_AIM OF THE EXERCISE_
Only those lines from the one with "The efficiency of a" through the last line of the material below should be output, each exactly as it appears.

****

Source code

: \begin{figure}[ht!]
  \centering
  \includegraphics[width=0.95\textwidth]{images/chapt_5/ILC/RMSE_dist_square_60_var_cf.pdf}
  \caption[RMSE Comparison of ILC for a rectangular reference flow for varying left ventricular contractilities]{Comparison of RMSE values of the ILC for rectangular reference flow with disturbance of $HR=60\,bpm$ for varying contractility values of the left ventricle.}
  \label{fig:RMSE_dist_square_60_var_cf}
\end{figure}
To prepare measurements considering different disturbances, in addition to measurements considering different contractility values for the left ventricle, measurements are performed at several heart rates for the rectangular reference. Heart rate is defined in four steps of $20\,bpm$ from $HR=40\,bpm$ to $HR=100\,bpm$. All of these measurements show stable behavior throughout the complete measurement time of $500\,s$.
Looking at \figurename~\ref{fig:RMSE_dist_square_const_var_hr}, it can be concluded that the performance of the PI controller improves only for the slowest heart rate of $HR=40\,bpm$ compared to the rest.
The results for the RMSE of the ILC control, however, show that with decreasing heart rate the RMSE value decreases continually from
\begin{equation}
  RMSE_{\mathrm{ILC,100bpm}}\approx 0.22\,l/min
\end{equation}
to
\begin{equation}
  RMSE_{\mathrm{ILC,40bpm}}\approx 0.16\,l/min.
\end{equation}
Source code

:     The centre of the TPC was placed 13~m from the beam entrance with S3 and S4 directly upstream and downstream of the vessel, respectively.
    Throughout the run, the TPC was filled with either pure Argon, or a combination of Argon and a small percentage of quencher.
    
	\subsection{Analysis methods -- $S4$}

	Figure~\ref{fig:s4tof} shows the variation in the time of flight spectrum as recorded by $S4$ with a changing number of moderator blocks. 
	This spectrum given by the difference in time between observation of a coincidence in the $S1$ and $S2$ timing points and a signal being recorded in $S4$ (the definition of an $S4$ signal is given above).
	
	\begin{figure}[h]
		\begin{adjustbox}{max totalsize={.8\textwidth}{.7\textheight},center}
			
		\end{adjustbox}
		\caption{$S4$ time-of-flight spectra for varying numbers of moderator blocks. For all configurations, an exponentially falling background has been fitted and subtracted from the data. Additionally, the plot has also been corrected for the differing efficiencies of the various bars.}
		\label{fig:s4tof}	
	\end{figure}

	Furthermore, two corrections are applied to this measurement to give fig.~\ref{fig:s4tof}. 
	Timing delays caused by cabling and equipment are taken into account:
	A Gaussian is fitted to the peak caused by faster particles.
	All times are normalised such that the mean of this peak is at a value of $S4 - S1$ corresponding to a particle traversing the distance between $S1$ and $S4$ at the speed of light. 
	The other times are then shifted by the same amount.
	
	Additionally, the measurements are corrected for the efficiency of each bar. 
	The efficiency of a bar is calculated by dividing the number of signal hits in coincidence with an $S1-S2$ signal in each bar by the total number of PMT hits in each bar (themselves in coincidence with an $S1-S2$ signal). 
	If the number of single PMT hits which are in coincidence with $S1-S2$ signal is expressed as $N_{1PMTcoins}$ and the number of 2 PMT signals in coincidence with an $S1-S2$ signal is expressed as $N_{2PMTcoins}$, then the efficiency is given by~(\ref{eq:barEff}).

****

_EXERCISE RESULT_
	The efficiency of a bar is calculated by dividing the number of signal hits in coincidence with an $S1-S2$ signal in each bar by the total number of PMT hits in each bar (themselves in coincidence with an $S1-S2$ signal). 
	If the number of single PMT hits which are in coincidence with $S1-S2$ signal is expressed as $N_{1PMTcoins}$ and the number of 2 PMT signals in coincidence with an $S1-S2$ signal is expressed as $N_{2PMTcoins}$, then the efficiency is given by~(\ref{eq:barEff}).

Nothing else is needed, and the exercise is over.